Athena looked to Lore, waiting.
Don’t do it, her mind whispered. Don’t tell them. . . .
But what choice did she have now? She had to tell them something—if not the truth, then a version of it they could believe. One that wouldn’t stoke Athena’s suspicions or put Lore in the position of doing something she swore she never would.
“The Reveler . . . he told me that Wrath is searching for me because he believes I have the aegis,” Lore said, her pulse thundering until her body nearly shook with the force of it.

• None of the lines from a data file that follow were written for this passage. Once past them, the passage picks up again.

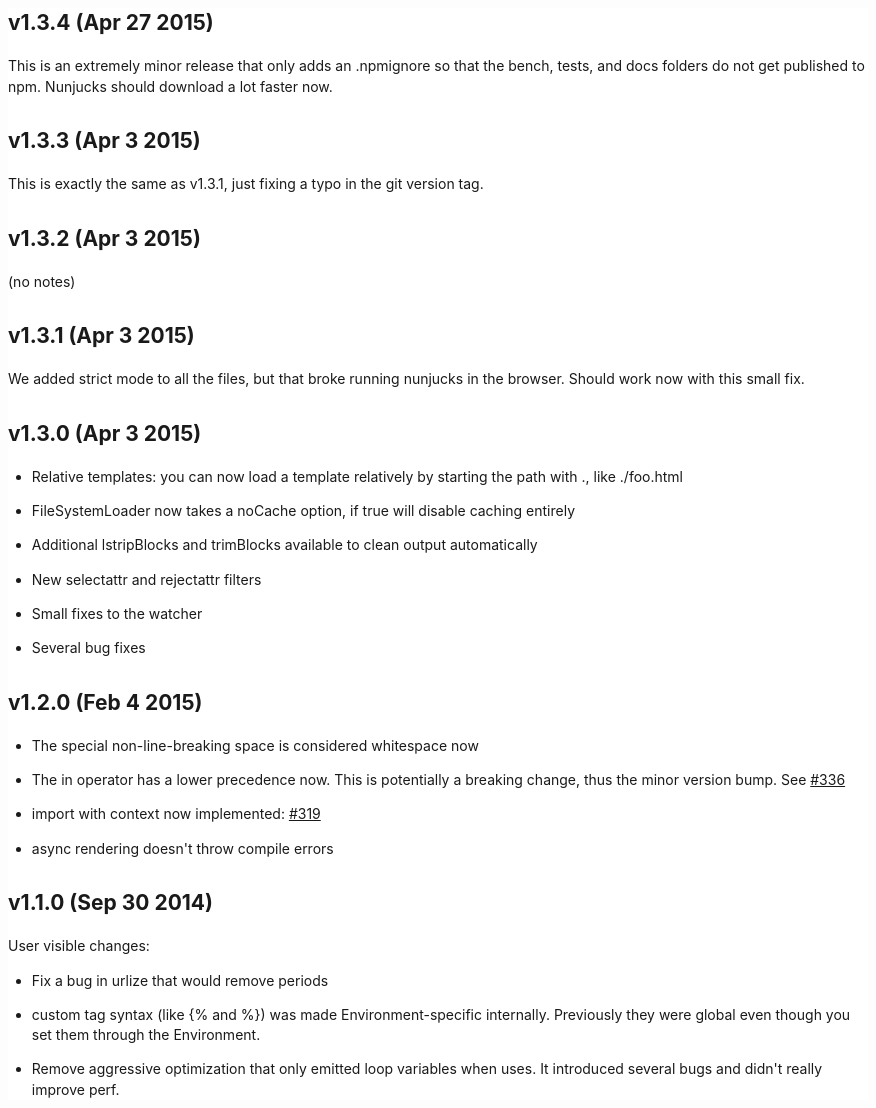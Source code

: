 ## v1.3.4 (Apr 27 2015)

This is an extremely minor release that only adds an .npmignore so that the bench, tests, and docs folders do not get published to npm. Nunjucks should download a lot faster now.

## v1.3.3 (Apr 3 2015)

This is exactly the same as v1.3.1, just fixing a typo in the git version tag.

## v1.3.2 (Apr 3 2015)

(no notes)

## v1.3.1 (Apr 3 2015)

We added strict mode to all the files, but that broke running nunjucks in the browser. Should work now with this small fix.

## v1.3.0 (Apr 3 2015)

*   Relative templates: you can now load a template relatively by starting the path with ., like ./foo.html

*   FileSystemLoader now takes a noCache option, if true will disable caching entirely

*   Additional lstripBlocks and trimBlocks available to clean output automatically

*   New selectattr and rejectattr filters

*   Small fixes to the watcher

*   Several bug fixes

## v1.2.0 (Feb 4 2015)

*   The special non-line-breaking space is considered whitespace now

*   The in operator has a lower precedence now. This is potentially a breaking change, thus the minor version bump. See [#336](https://github.com/mozilla/nunjucks/pull/336)

*   import with context now implemented: [#319](https://github.com/mozilla/nunjucks/pull/319)

*   async rendering doesn't throw compile errors

## v1.1.0 (Sep 30 2014)

User visible changes:

*   Fix a bug in urlize that would remove periods

*   custom tag syntax (like {% and %}) was made Environment-specific internally. Previously they were global even though you set them through the Environment.

*   Remove aggressive optimization that only emitted loop variables when uses. It introduced several bugs and didn't really improve perf.
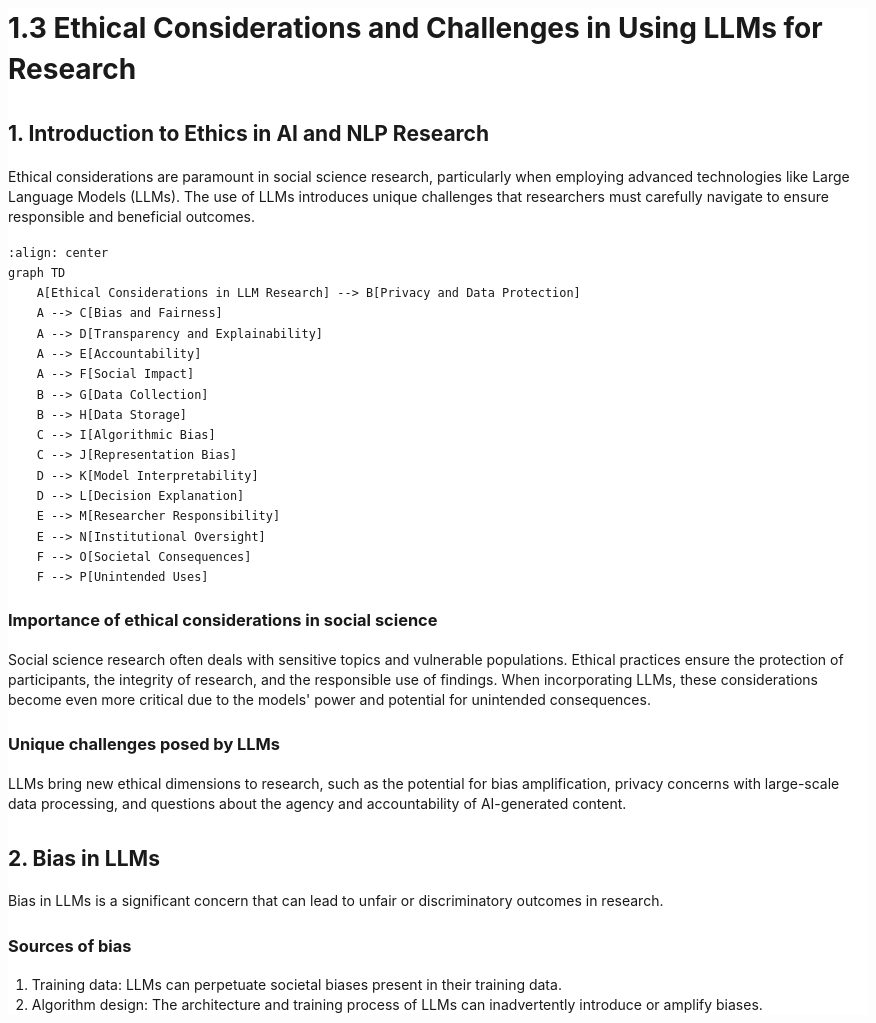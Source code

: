 # 1.3 Ethical Considerations and Challenges in Using LLMs for Research

## 1. Introduction to Ethics in AI and NLP Research

Ethical considerations are paramount in social science research, particularly when employing advanced technologies like Large Language Models (LLMs). The use of LLMs introduces unique challenges that researchers must carefully navigate to ensure responsible and beneficial outcomes.

```{mermaid}
:align: center
graph TD
    A[Ethical Considerations in LLM Research] --> B[Privacy and Data Protection]
    A --> C[Bias and Fairness]
    A --> D[Transparency and Explainability]
    A --> E[Accountability]
    A --> F[Social Impact]
    B --> G[Data Collection]
    B --> H[Data Storage]
    C --> I[Algorithmic Bias]
    C --> J[Representation Bias]
    D --> K[Model Interpretability]
    D --> L[Decision Explanation]
    E --> M[Researcher Responsibility]
    E --> N[Institutional Oversight]
    F --> O[Societal Consequences]
    F --> P[Unintended Uses]
```

### Importance of ethical considerations in social science

Social science research often deals with sensitive topics and vulnerable populations. Ethical practices ensure the protection of participants, the integrity of research, and the responsible use of findings. When incorporating LLMs, these considerations become even more critical due to the models' power and potential for unintended consequences.

### Unique challenges posed by LLMs

LLMs bring new ethical dimensions to research, such as the potential for bias amplification, privacy concerns with large-scale data processing, and questions about the agency and accountability of AI-generated content.

## 2. Bias in LLMs

Bias in LLMs is a significant concern that can lead to unfair or discriminatory outcomes in research.

### Sources of bias

1. Training data: LLMs can perpetuate societal biases present in their training data.
2. Algorithm design: The architecture and training process of LLMs can inadvertently introduce or amplify biases.
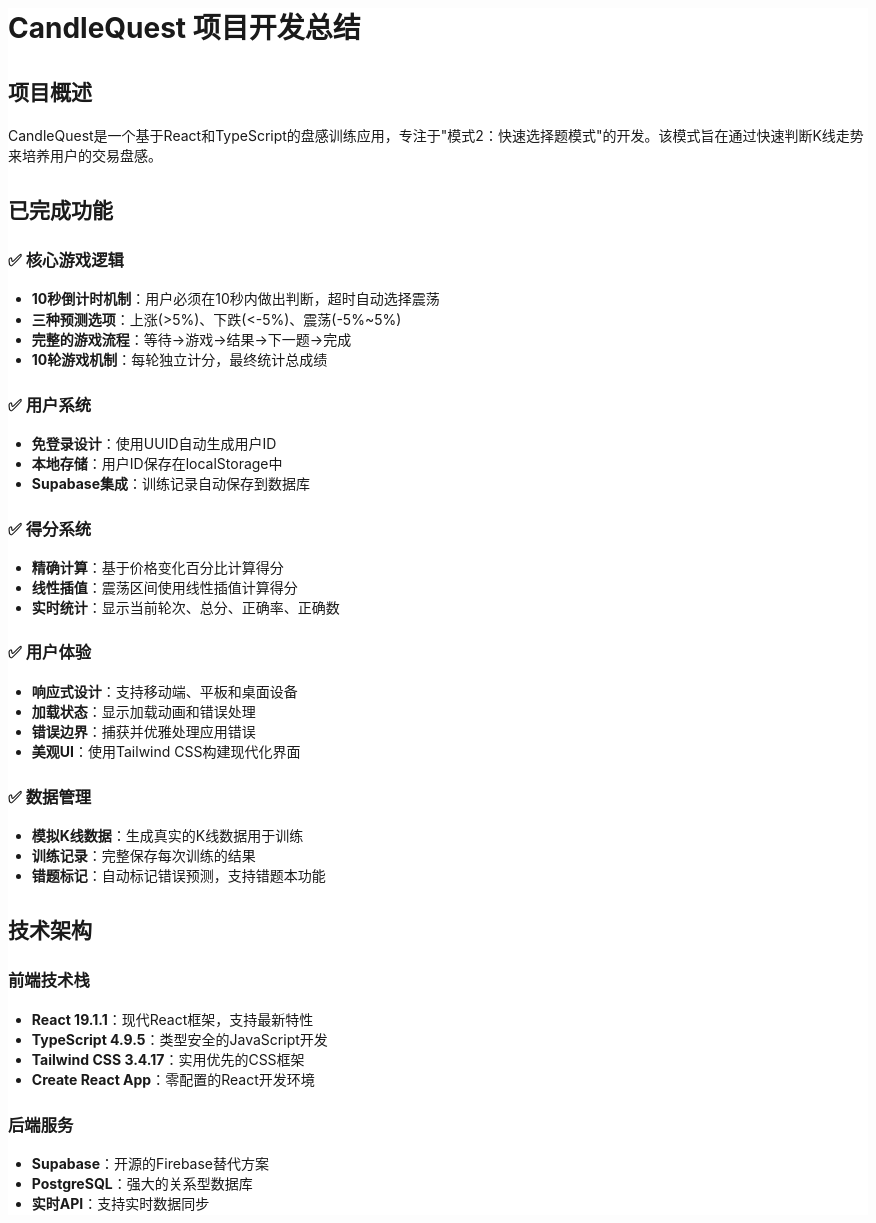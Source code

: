 # CandleQuest 项目开发总结

## 项目概述

CandleQuest是一个基于React和TypeScript的盘感训练应用，专注于"模式2：快速选择题模式"的开发。该模式旨在通过快速判断K线走势来培养用户的交易盘感。

## 已完成功能

### ✅ 核心游戏逻辑
- **10秒倒计时机制**：用户必须在10秒内做出判断，超时自动选择震荡
- **三种预测选项**：上涨(>5%)、下跌(<-5%)、震荡(-5%~5%)
- **完整的游戏流程**：等待→游戏→结果→下一题→完成
- **10轮游戏机制**：每轮独立计分，最终统计总成绩

### ✅ 用户系统
- **免登录设计**：使用UUID自动生成用户ID
- **本地存储**：用户ID保存在localStorage中
- **Supabase集成**：训练记录自动保存到数据库

### ✅ 得分系统
- **精确计算**：基于价格变化百分比计算得分
- **线性插值**：震荡区间使用线性插值计算得分
- **实时统计**：显示当前轮次、总分、正确率、正确数

### ✅ 用户体验
- **响应式设计**：支持移动端、平板和桌面设备
- **加载状态**：显示加载动画和错误处理
- **错误边界**：捕获并优雅处理应用错误
- **美观UI**：使用Tailwind CSS构建现代化界面

### ✅ 数据管理
- **模拟K线数据**：生成真实的K线数据用于训练
- **训练记录**：完整保存每次训练的结果
- **错题标记**：自动标记错误预测，支持错题本功能

## 技术架构

### 前端技术栈
- **React 19.1.1**：现代React框架，支持最新特性
- **TypeScript 4.9.5**：类型安全的JavaScript开发
- **Tailwind CSS 3.4.17**：实用优先的CSS框架
- **Create React App**：零配置的React开发环境

### 后端服务
- **Supabase**：开源的Firebase替代方案
- **PostgreSQL**：强大的关系型数据库
- **实时API**：支持实时数据同步
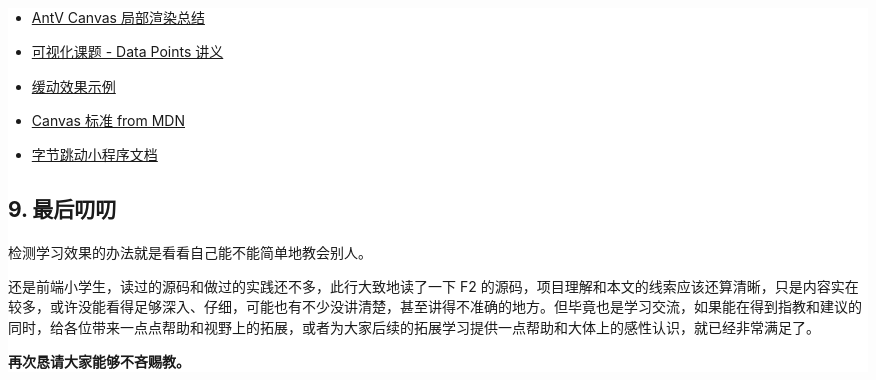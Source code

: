 - [AntV Canvas 局部渲染总结](https://juejin.im/post/6844904103231881229)

- [可视化课题 - Data Points 讲义](http://flowingdata.com/data-points/DataPoints-Ch3.pdf)

- [缓动效果示例](https://www.xuanfengge.com/easeing/easeing/)

- [Canvas 标准 from MDN](https://developer.mozilla.org/zh-CN/docs/Web/API/CanvasRenderingContext2D/canvas)

- [字节跳动小程序文档](https://microapp.bytedance.com/docs/zh-CN/mini-app/develop/api/interface/canvas-draw/canvas-context/)



## 9. 最后叨叨

检测学习效果的办法就是看看自己能不能简单地教会别人。

还是前端小学生，读过的源码和做过的实践还不多，此行大致地读了一下 F2 的源码，项目理解和本文的线索应该还算清晰，只是内容实在较多，或许没能看得足够深入、仔细，可能也有不少没讲清楚，甚至讲得不准确的地方。但毕竟也是学习交流，如果能在得到指教和建议的同时，给各位带来一点点帮助和视野上的拓展，或者为大家后续的拓展学习提供一点帮助和大体上的感性认识，就已经非常满足了。

**再次恳请大家能够不吝赐教。**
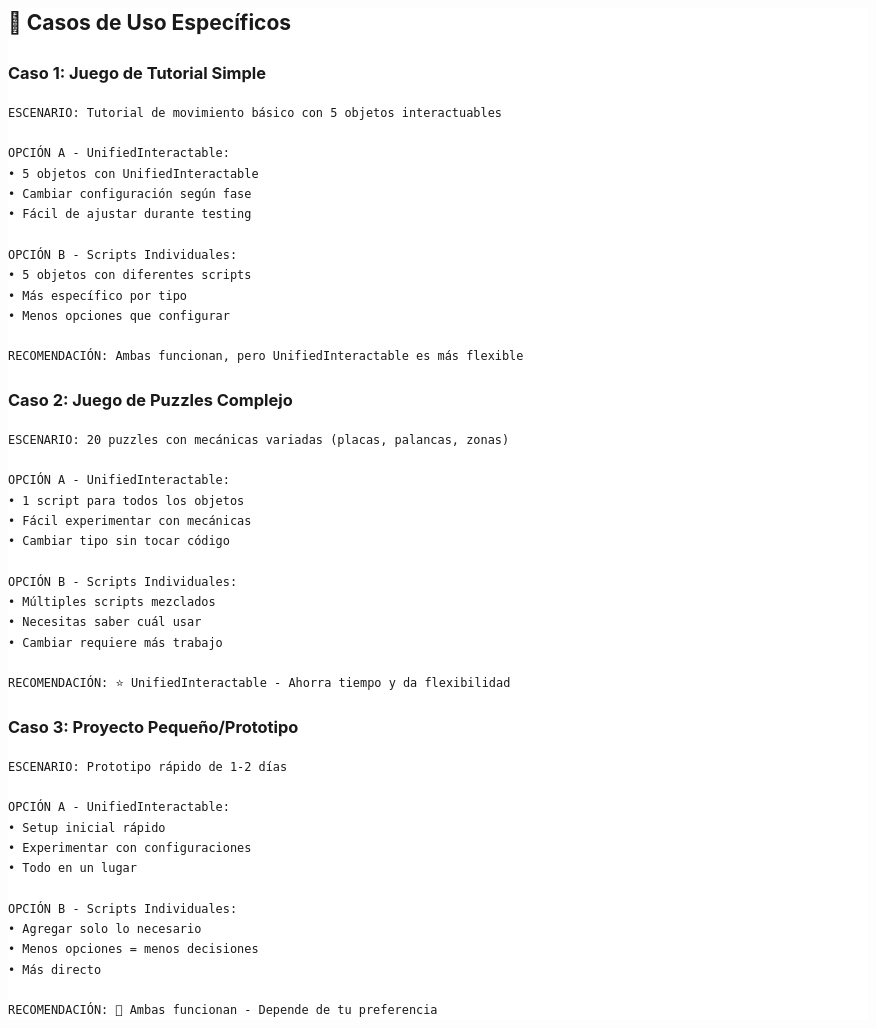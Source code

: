 
## 🎯 Casos de Uso Específicos

### Caso 1: Juego de Tutorial Simple
```
ESCENARIO: Tutorial de movimiento básico con 5 objetos interactuables

OPCIÓN A - UnifiedInteractable:
• 5 objetos con UnifiedInteractable
• Cambiar configuración según fase
• Fácil de ajustar durante testing

OPCIÓN B - Scripts Individuales:
• 5 objetos con diferentes scripts
• Más específico por tipo
• Menos opciones que configurar

RECOMENDACIÓN: Ambas funcionan, pero UnifiedInteractable es más flexible
```

### Caso 2: Juego de Puzzles Complejo
```
ESCENARIO: 20 puzzles con mecánicas variadas (placas, palancas, zonas)

OPCIÓN A - UnifiedInteractable:
• 1 script para todos los objetos
• Fácil experimentar con mecánicas
• Cambiar tipo sin tocar código

OPCIÓN B - Scripts Individuales:
• Múltiples scripts mezclados
• Necesitas saber cuál usar
• Cambiar requiere más trabajo

RECOMENDACIÓN: ⭐ UnifiedInteractable - Ahorra tiempo y da flexibilidad
```

### Caso 3: Proyecto Pequeño/Prototipo
```
ESCENARIO: Prototipo rápido de 1-2 días

OPCIÓN A - UnifiedInteractable:
• Setup inicial rápido
• Experimentar con configuraciones
• Todo en un lugar

OPCIÓN B - Scripts Individuales:
• Agregar solo lo necesario
• Menos opciones = menos decisiones
• Más directo

RECOMENDACIÓN: 🤷 Ambas funcionan - Depende de tu preferencia
```
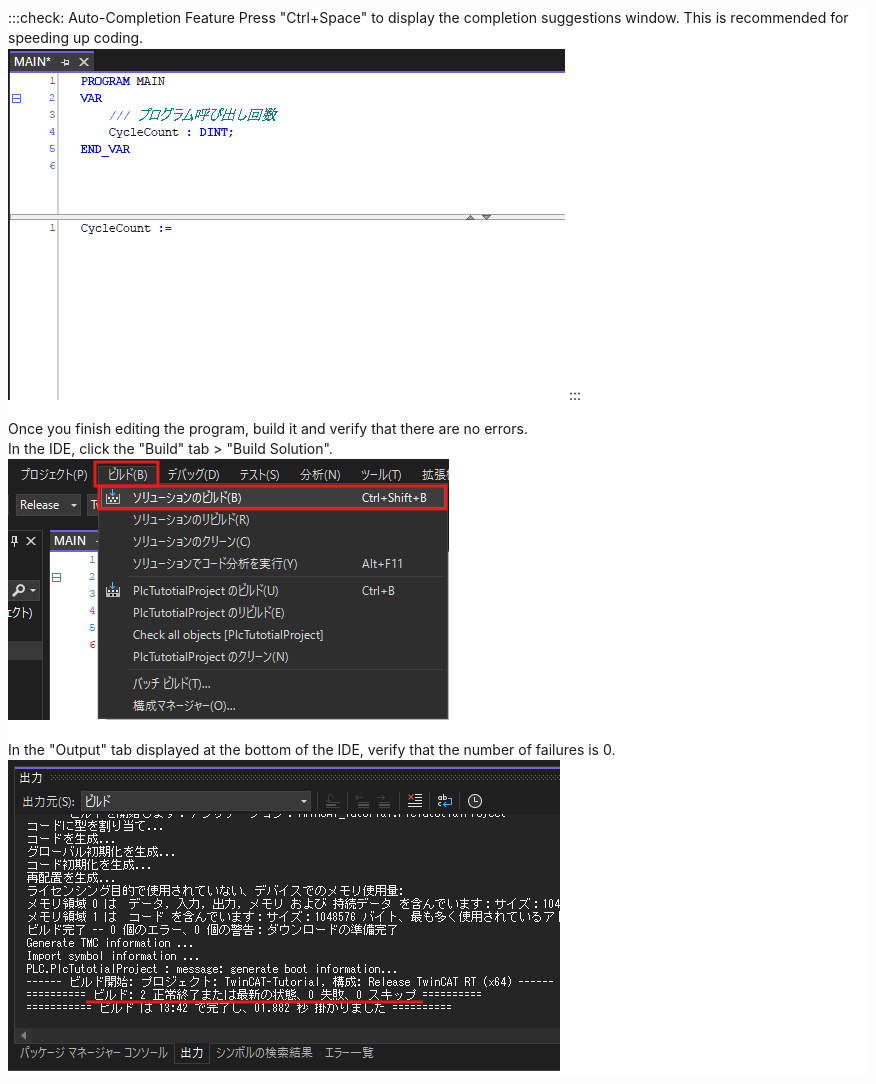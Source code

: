 :::check: Auto-Completion Feature
Press "Ctrl+Space" to display the completion suggestions window. This is recommended for speeding up coding.  
![image](../../../../../img/robotics/twincat/twincat-introduction-chapter2/editor-auto-complementation.gif)
:::

Once you finish editing the program, build it and verify that there are no errors.  
In the IDE, click the "Build" tab > "Build Solution".  
![image](../../../../../img/robotics/twincat/twincat-introduction-chapter2/create-plc-project-4.png)

In the "Output" tab displayed at the bottom of the IDE, verify that the number of failures is 0.  
![image](../../../../../img/robotics/twincat/twincat-introduction-chapter2/create-plc-project-5.png)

The static was growing in her ears again, but she pushed through it, trying to keep her voice as even as possible. “The Reveler’s job was to try to track me—and it—down.”
Van blinked. “And just to clarify—”
“I don’t have it,” Lore said firmly, avoiding Castor’s concerned gaze as it fell on her. “No one in my family has since the Kadmides purged our bloodline. The Reveler said it went missing at the end of the last hunt. My guess is that it was an inside job.”
“I see the logic in the false Ares’s assumption,” Athena said.
“I was ten years old during the last Agon,” Lore reminded her.
“He could think one of your parents took it,” Castor said, his brow creased with worry, “and that they told you where they had hidden it. Damn—no wonder he’s obsessed with finding you.”
“Good,” Lore said. “He’s more than welcome to find me. We’ll be waiting for him.”
“We need a different strategy,” Castor said, shaking his head. “One that doesn’t put you directly in the path of his blade.”
“Yes,” Miles said quickly, pointing to him. “That option, please.”
“What are you thinking?” Van asked.
“We need to find Artemis,” Castor said. “And convince her to ally with us.”
Athena scoffed at the idea.
Even though Lore knew the other reason why he wanted to find the goddess, she was still startled at the thought of searching for a being who so badly wanted to kill him.
“I can try searching again,” Van offered. “I haven’t spotted her since she left Thetis House. . . . Are you sure you actually want to find her, Cas? I can’t imagine she’s going to be a happy recruit.”